Playing out at 112 minutes, Gunjan Saxena is an engaging watch, with the film touching upon how sexism is inherently ingrained in a society where women are repeatedly expected to conform. Gunjan starts off with a dream but it soon becomes a mission of sorts, fired as she is to prove to the world that she’s where she’s ought to be. Even when her unempathetic superior (Vineet Kumar Singh), dispassionately, and often with derision, tells her, ‘Yeh jagah ladies ke liye bani hi nahin hain’.

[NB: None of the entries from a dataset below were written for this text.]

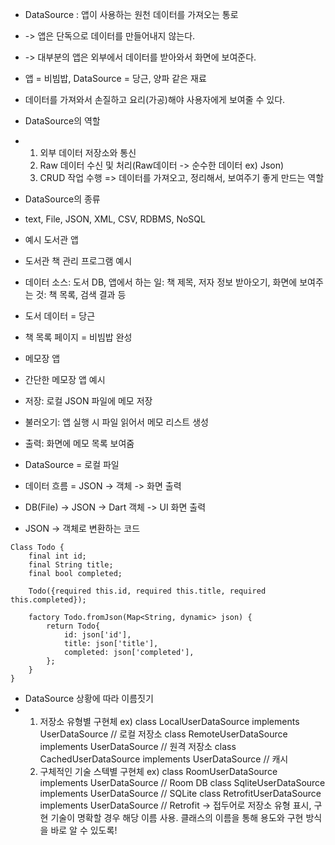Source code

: * DataSource : 앱이 사용하는 원천 데이터를 가져오는 통로
* -> 앱은 단독으로 데이터를 만들어내지 않는다.
* -> 대부분의 앱은 외부에서 데이터를 받아와서 화면에 보여준다.

* 앱 = 비빔밥, DataSource = 당근, 양파 같은 재료
* 데이터를 가져와서 손질하고 요리(가공)해야 사용자에게 보여줄 수 있다.

* DataSource의 역할
*  1) 외부 데이터 저장소와 통신
    2) Raw 데이터 수신 및 처리(Raw데이터 -> 순수한 데이터 ex)  Json)
   3) CRUD 작업 수행
   => 데이터를 가져오고, 정리해서, 보여주기 좋게 만드는 역할

* DataSource의 종류
* text, File, JSON, XML, CSV, RDBMS, NoSQL

* 예시 도서관 앱
* 도서관 책 관리 프로그램 예시
* 데이터 소스: 도서 DB, 앱에서 하는 일: 책 제목, 저자 정보 받아오기, 화면에 보여주는 것: 책 목록, 검색 결과 등
* 도서 데이터 = 당근
* 책 목록 페이지 = 비빔밥 완성

* 메모장 앱
* 간단한 메모장 앱 예시
* 저장: 로컬 JSON 파일에 메모 저장
* 불러오기: 앱 실행 시 파일 읽어서 메모 리스트 생성
* 출력: 화면에 메모 목록 보여줌

* DataSource = 로컬 파일
* 데이터 흐름 = JSON -> 객체 -> 화면 출력

* DB(File) -> JSON -> Dart 객체 -> UI 화면 출력

* JSON -> 객체로 변환하는 코드
```
Class Todo {
    final int id;
    final String title;
    final bool completed;

    Todo({required this.id, required this.title, required this.completed});

    factory Todo.fromJson(Map<String, dynamic> json) {
        return Todo{
            id: json['id'],
            title: json['title'],
            completed: json['completed'],
        };
    }
}
```

* DataSource 상황에 따라 이름짓기
* 1) 저장소 유형별 구현체
        ex) class LocalUserDataSource implements UserDataSource //  로컬   저장소
              class RemoteUserDataSource implements UserDataSource // 원격 저장소
              class CachedUserDataSource implements UserDataSource // 캐시 
    2) 구체적인 기술 스텍별 구현체
        ex) class RoomUserDataSource implements UserDataSource // Room DB
              class SqliteUserDataSource implements UserDataSource // SQLite
              class RetrofitUserDataSource implements UserDataSource // Retrofit
    -> 접두어로 저장소 유형 표시, 구현 기술이 명확할 경우 해당 이름 사용. 클래스의 이름을 통해 용도와 구현 방식을 바로 알 수 있도록!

Gunjan Saxena may tread the familiar beats of an underdog story, but the journey is so compelling that you remain invested. Gunjan, always believing that it’s her ability and not her gender that will determine the trajectory of her career, finds herself battling a sexist set-up at every step. Locker room jokes abound, subordinates don’t want to salute her because she’s a woman and her colleagues deliberately drop out of co-partnering sorties. When they do opt to share the cockpit with her, their inherent male superiority pushes them to take control.

Sharma, working out of a script he’s co-written with Nikhil Mehrotra, takes a story that’s anyway powered by the threads of emancipation, courage and patriotism, and effectively looks at patriarchy, often subtly and sometimes on the nose. Gunjan fighting the good fight is topped with that scene of her explosive outburst, coming somewhere towards the middle of the film, where she calls out everything from sexism to “nakli mardaangi” and where the words, “Aapka darr hain ki yeh madam kahin sir na bann jaaye... nahin toh salute karna padega”, hit hard. But the film, winningly and refreshingly, never romanticises her struggle.

Supported by a strong ensemble of actors (a special word for Manav Vij who plays Gunjan’s gruff but supportive superior), Gunjan Saxena rests almost wholly on Janhvi’s shoulders. The rough edges show up often, but this is a turn that inherently calls for some gaucheness, especially in the beginning, and Janhvi channels her awkwardness well, gradually warming to the part. She’s very endearing in the role, and by the time Gunjan goes into combat, we see Janhvi’s performance evolving into one more confident than in the initial stages of the film. Janhvi is, undoubtedly, an inspired choice for the part.

The end credits roll with vignettes from the remarkable achievements of Gunjan Saxena who carried out as many as 40 daredevil missions during the Kargil War. But more importantly, at just 24, she won a victory for every woman out there. Gunjan flew, so that the 1,625 women in the Indian Air Force today can soar.